### WORK ORDER
Exactly as they appear, retype the lines from the one containing "### SetParameter" through the final line of the data below. Leave pictures out.

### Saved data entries
-- Opening Marker --

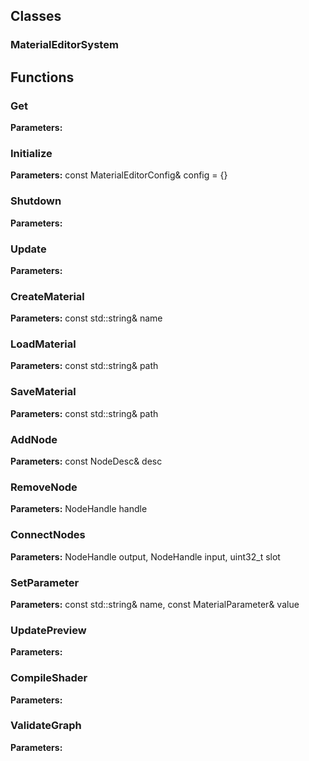
## Classes

### MaterialEditorSystem




## Functions

### Get



**Parameters:** 

### Initialize



**Parameters:** const MaterialEditorConfig& config = {}

### Shutdown



**Parameters:** 

### Update



**Parameters:** 

### CreateMaterial



**Parameters:** const std::string& name

### LoadMaterial



**Parameters:** const std::string& path

### SaveMaterial



**Parameters:** const std::string& path

### AddNode



**Parameters:** const NodeDesc& desc

### RemoveNode



**Parameters:** NodeHandle handle

### ConnectNodes



**Parameters:** NodeHandle output, NodeHandle input, uint32_t slot

### SetParameter



**Parameters:** const std::string& name, const MaterialParameter& value

### UpdatePreview



**Parameters:** 

### CompileShader



**Parameters:** 

### ValidateGraph



**Parameters:** 
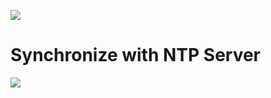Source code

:![](Imagens/Pasted%20image%2020240611103239.png)

# Synchronize with NTP Server
![](Imagens/Pasted%20image%2020240611103335.png)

-- Closing Marker --

### WORKED SOLUTION
### SetParameter



**Parameters:** const std::string& name, const MaterialParameter& value

### UpdatePreview



**Parameters:** 

### CompileShader



**Parameters:** 

### ValidateGraph



**Parameters:** 
Source code

:![](Imagens/Pasted%20image%2020240611103239.png)

# Synchronize with NTP Server
![](Imagens/Pasted%20image%2020240611103335.png)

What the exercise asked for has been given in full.